Aim of the task: For the word "your", count the lines of the listing that contain it and give only the count.

+++

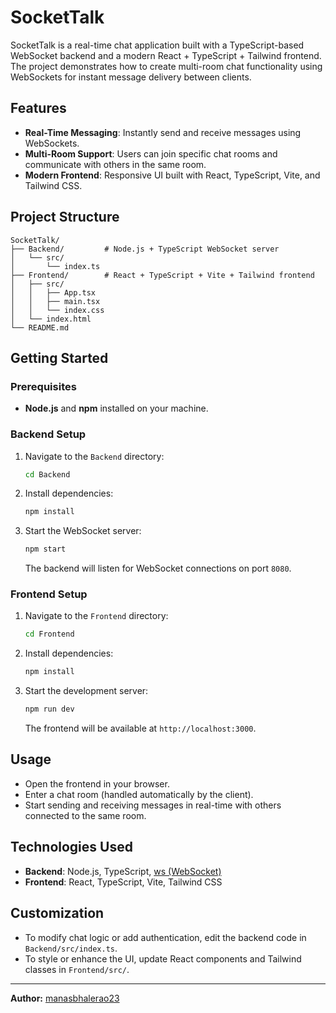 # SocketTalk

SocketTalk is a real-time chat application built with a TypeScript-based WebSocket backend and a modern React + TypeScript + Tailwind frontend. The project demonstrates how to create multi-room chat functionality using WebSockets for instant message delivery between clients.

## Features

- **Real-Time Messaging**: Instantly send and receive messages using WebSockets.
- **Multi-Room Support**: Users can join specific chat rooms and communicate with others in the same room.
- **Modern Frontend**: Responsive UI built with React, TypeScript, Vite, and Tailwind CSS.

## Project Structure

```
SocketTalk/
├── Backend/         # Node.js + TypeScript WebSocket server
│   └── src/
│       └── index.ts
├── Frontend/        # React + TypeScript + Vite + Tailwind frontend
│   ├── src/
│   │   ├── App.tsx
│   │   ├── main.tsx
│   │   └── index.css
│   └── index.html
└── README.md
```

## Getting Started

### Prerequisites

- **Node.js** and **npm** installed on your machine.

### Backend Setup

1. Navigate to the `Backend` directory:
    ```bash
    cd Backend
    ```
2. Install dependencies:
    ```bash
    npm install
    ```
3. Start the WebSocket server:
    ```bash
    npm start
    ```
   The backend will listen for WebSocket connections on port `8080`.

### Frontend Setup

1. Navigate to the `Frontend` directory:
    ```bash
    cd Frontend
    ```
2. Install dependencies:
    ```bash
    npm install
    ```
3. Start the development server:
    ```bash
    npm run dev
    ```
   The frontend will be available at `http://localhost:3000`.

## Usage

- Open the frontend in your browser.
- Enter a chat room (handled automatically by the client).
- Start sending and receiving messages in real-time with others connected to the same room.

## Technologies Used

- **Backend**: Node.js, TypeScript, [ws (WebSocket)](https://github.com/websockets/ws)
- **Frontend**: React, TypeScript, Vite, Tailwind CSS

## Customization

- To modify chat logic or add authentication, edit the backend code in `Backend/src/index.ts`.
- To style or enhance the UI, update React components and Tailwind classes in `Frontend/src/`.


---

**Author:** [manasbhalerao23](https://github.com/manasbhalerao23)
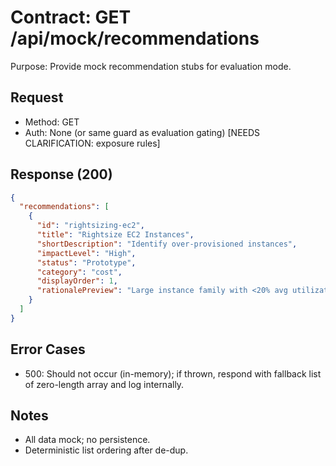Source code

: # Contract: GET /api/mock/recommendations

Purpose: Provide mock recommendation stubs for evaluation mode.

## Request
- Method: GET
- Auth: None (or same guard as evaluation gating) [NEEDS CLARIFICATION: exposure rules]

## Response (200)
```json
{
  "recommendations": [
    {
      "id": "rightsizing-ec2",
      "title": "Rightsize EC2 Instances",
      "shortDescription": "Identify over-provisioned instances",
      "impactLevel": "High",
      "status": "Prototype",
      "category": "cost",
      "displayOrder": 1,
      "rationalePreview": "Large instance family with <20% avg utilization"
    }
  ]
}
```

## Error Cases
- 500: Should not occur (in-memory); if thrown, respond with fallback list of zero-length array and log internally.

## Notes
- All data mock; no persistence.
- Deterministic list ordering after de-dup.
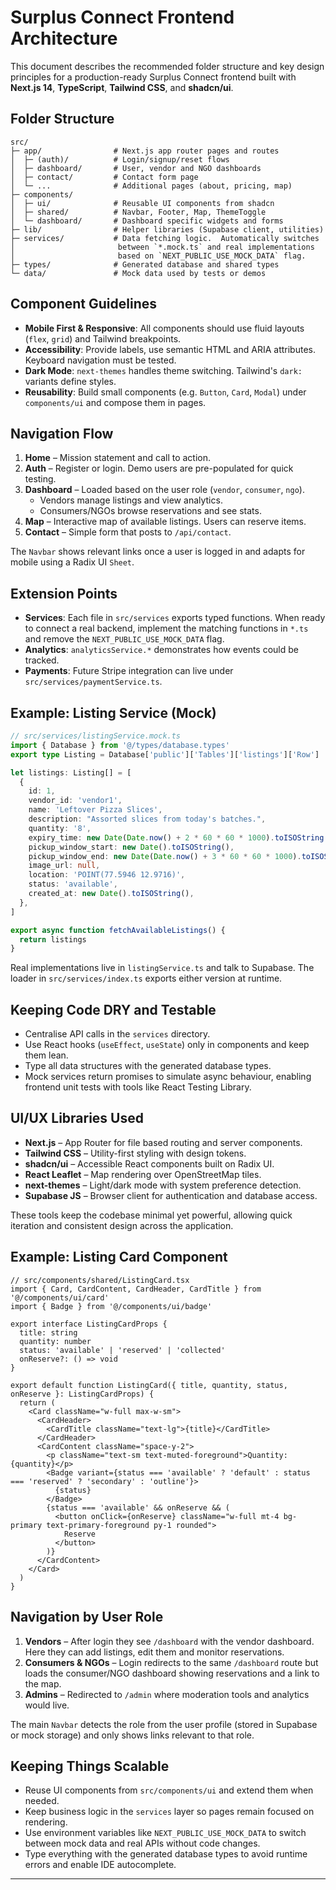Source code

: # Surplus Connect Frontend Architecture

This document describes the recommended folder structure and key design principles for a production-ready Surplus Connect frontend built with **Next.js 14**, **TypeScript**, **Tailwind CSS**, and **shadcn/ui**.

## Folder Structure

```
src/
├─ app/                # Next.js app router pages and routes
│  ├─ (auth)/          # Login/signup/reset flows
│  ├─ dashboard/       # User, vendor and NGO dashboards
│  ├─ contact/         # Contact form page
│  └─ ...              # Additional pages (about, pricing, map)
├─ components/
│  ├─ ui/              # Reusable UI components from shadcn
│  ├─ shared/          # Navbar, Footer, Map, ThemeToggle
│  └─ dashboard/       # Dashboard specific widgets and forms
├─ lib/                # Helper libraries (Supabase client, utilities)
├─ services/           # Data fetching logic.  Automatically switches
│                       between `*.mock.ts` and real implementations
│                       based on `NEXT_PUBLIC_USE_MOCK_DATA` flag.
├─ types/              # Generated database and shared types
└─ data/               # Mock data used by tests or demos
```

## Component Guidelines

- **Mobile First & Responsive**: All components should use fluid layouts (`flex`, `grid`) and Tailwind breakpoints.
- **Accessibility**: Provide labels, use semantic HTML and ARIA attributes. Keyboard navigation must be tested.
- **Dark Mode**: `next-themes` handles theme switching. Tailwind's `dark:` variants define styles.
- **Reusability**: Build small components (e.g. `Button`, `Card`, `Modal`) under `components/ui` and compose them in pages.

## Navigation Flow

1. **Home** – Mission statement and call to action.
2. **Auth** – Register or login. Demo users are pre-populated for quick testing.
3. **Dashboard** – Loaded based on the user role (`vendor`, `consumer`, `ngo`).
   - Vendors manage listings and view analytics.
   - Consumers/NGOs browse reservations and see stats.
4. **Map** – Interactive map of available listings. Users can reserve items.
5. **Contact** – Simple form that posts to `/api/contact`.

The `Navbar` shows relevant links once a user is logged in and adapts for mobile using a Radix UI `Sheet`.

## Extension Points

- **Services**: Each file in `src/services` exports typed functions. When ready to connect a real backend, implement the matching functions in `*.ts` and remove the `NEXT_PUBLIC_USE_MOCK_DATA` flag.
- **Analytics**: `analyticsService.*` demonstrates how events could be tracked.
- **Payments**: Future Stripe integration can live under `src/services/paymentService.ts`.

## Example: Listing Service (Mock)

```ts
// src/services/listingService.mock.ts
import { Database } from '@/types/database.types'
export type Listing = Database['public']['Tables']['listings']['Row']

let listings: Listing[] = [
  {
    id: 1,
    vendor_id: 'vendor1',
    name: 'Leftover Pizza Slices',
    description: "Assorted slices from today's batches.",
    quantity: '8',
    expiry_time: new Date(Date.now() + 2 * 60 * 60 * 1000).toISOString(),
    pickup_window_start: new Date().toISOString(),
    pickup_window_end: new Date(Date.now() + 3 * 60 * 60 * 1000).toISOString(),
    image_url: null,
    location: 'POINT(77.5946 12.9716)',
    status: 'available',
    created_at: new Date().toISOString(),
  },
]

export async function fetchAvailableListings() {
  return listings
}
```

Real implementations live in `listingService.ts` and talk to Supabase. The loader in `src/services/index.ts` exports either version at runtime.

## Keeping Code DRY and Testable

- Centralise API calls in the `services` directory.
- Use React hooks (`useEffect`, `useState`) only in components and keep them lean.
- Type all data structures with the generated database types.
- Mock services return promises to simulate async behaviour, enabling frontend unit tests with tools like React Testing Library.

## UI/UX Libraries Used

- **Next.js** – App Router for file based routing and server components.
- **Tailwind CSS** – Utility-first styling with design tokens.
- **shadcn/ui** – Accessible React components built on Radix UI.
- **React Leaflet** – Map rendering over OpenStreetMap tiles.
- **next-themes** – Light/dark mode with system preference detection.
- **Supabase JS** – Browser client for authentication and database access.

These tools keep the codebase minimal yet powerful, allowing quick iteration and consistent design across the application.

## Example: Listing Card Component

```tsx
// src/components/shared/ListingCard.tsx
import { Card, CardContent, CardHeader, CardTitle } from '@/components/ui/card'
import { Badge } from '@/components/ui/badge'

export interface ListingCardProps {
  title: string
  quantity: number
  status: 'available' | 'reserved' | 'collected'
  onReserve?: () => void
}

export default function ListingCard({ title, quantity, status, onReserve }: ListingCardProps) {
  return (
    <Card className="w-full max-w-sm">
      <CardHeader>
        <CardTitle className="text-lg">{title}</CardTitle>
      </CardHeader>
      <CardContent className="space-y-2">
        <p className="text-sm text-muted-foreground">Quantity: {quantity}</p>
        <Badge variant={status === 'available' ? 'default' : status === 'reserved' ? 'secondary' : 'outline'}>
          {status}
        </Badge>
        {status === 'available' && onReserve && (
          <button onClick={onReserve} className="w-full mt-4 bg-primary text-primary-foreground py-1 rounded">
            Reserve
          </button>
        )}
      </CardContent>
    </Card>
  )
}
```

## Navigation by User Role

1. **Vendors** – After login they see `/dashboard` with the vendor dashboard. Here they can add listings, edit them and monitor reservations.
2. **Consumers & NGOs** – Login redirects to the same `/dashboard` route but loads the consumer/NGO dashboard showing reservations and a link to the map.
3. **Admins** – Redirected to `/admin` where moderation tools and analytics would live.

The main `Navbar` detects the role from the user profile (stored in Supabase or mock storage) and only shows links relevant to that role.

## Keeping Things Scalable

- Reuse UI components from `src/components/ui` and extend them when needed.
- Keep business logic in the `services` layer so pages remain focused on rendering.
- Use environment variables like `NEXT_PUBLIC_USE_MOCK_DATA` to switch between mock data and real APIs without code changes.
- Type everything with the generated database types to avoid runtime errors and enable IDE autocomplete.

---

+++

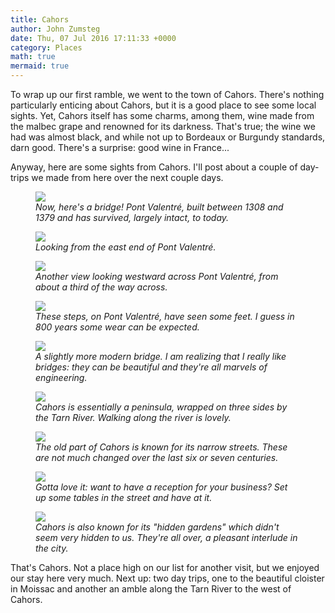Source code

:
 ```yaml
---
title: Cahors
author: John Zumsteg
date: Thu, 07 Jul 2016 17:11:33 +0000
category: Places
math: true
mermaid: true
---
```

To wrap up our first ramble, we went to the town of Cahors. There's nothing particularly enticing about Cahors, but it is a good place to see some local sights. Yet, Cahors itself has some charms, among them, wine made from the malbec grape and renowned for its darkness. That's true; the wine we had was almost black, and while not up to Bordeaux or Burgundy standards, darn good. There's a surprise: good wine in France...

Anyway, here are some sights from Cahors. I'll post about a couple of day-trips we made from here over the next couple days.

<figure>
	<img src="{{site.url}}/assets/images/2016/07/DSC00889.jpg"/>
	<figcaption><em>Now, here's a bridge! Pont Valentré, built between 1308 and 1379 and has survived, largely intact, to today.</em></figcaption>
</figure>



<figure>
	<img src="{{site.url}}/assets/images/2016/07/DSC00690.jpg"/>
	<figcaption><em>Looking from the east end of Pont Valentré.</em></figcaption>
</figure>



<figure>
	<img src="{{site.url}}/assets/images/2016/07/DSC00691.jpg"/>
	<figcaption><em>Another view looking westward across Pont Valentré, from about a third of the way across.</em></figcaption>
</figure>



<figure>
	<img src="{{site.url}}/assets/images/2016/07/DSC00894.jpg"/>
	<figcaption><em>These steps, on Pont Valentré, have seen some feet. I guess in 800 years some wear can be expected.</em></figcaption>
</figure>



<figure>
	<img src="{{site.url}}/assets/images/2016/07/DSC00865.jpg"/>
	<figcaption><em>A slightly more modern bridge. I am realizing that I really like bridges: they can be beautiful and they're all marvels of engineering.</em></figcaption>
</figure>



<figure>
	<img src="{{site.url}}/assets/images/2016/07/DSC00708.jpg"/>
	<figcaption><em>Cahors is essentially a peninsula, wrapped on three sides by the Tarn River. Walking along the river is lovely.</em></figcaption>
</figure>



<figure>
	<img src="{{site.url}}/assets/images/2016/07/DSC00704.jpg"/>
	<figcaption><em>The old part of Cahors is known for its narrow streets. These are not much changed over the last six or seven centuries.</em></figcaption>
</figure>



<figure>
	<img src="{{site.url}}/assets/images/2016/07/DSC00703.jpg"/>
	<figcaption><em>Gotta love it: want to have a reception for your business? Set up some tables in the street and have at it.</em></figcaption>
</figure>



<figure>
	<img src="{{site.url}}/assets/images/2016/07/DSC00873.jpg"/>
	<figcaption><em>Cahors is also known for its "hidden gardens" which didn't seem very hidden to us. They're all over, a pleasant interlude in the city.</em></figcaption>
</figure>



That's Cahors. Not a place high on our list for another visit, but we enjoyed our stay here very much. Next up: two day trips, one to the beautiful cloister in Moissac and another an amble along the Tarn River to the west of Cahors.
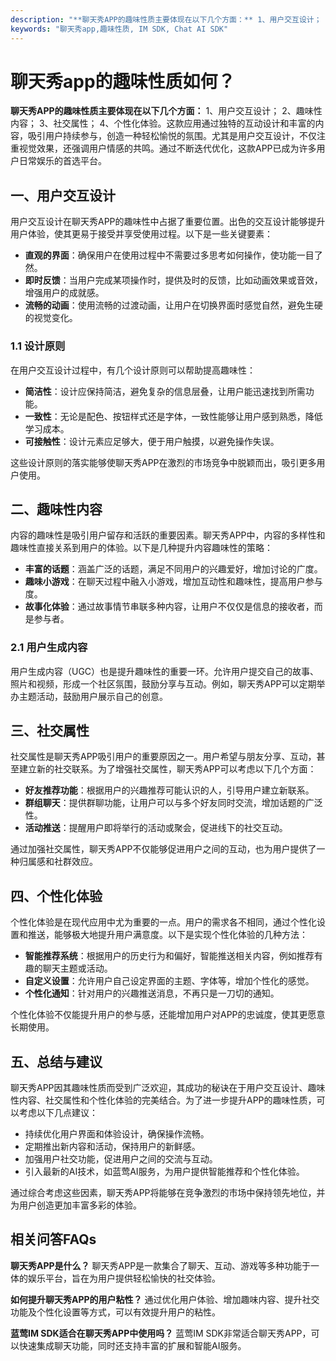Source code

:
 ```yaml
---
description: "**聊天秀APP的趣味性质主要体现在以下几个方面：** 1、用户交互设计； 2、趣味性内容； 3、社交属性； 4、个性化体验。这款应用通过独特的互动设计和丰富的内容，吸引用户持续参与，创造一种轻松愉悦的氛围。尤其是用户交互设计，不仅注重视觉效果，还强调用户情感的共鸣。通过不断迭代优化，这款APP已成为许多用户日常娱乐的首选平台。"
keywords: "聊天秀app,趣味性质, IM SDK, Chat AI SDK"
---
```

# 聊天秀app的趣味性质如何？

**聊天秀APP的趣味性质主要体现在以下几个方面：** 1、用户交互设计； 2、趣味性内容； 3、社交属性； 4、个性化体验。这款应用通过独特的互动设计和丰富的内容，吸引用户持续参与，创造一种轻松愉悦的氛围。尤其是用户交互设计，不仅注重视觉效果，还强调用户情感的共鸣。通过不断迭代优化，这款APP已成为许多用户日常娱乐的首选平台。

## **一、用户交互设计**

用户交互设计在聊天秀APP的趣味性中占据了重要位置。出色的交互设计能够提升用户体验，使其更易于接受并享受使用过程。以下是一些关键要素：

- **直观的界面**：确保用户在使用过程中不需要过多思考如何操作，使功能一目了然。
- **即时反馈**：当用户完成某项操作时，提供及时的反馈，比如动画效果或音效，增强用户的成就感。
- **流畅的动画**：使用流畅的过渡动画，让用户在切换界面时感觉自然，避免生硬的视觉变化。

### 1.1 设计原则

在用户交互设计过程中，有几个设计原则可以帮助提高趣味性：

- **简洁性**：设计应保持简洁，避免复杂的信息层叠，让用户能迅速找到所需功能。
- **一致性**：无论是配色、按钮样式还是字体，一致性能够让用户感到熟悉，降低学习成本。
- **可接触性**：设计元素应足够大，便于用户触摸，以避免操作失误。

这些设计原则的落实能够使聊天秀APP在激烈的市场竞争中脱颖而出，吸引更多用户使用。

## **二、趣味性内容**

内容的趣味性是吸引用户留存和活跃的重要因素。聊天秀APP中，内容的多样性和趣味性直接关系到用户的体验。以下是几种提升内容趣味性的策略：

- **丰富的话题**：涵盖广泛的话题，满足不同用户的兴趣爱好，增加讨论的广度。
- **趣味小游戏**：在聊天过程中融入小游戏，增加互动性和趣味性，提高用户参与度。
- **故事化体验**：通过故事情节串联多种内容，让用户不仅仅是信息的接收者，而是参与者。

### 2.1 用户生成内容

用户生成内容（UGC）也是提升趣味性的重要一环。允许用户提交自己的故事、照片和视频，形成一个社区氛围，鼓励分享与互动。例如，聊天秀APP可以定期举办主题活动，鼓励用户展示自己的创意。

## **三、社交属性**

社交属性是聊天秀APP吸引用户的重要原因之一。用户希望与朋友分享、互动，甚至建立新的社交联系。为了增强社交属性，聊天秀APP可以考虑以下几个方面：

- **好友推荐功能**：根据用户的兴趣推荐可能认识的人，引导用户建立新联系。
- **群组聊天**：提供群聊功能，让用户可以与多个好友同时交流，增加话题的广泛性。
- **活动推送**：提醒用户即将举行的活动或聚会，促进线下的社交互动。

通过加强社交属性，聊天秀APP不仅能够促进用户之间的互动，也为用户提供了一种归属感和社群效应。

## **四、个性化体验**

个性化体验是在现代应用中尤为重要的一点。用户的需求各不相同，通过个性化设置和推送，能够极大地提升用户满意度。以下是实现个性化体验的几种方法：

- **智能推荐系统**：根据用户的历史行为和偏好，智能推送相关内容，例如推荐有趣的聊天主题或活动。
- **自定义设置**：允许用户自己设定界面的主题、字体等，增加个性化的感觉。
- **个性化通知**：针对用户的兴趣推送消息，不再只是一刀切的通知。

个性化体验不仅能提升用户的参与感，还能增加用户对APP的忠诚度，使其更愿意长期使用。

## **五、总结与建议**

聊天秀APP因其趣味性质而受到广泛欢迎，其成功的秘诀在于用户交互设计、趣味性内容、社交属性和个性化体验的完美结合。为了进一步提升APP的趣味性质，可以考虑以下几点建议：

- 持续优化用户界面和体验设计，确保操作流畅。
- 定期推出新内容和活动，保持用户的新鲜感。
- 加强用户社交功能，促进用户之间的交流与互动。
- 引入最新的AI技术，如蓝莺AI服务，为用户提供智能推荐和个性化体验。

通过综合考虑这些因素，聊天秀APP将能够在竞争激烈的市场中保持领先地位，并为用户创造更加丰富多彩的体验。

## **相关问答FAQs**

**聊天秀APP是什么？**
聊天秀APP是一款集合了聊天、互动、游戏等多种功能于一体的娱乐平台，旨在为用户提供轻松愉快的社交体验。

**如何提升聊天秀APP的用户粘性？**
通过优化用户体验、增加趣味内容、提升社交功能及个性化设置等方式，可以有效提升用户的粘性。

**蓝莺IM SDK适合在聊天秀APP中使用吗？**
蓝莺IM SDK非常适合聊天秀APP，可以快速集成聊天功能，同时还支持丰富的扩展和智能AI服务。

+++

Task result: 3